Details here : *en.wikipedia.org/wiki/Grand_Theft_Auto:_Vice_City_Official_Soundtrack_Box_Set


----------



## krazyfrog (Feb 22, 2007)

Hells_Fury said:
			
		

> Devil May Cry 4? Or do you mean DMC 3?


 Yeah i meant DMC 3. Sorry.


			
				thunderbird.117 said:
			
		

> HeHe.

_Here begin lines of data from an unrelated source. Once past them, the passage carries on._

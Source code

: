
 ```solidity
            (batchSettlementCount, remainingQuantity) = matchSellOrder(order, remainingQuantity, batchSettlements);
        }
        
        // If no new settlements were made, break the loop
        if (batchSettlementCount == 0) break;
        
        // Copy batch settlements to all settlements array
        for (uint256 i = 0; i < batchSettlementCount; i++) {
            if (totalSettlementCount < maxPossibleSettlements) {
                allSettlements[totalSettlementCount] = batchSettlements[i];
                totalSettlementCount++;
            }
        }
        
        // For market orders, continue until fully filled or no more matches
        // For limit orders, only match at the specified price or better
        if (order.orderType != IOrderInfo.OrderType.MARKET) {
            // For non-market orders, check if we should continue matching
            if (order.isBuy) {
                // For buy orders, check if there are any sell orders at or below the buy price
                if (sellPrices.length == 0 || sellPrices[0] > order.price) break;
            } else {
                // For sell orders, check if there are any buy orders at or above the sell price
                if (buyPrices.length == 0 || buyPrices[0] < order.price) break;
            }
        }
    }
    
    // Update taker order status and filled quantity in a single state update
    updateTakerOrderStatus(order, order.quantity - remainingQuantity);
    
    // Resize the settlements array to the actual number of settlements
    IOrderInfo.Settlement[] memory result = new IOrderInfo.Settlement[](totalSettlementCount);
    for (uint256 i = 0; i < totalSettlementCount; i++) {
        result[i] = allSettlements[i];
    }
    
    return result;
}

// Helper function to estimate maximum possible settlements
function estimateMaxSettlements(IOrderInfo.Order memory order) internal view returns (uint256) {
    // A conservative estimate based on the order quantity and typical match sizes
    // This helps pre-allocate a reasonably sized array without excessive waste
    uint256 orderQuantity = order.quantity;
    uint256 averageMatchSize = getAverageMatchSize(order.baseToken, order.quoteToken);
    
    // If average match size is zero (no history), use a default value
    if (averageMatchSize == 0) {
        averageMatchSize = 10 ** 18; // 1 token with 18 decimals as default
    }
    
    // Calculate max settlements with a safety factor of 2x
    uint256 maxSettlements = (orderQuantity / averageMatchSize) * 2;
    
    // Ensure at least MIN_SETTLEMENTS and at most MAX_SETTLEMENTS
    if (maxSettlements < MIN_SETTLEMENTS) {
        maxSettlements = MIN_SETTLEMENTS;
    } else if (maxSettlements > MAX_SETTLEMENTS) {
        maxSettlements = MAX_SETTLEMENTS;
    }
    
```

It is not even released yet and it only for PS3. Maybe he is working for them


 hahaha Very funny :falls down from chair laughing:


----------



## borg (Feb 22, 2007)

Halo
C & C: Red Alert 2


----------



## aj27july (Mar 1, 2007)

Hitman 2 & Halo Combat Evolved


----------



## Darthvader (Mar 2, 2007)

Dreamfall : Longest journey 2


----------



## VirtualV (Mar 2, 2007)

Command and Conquer (i guess all of them!)   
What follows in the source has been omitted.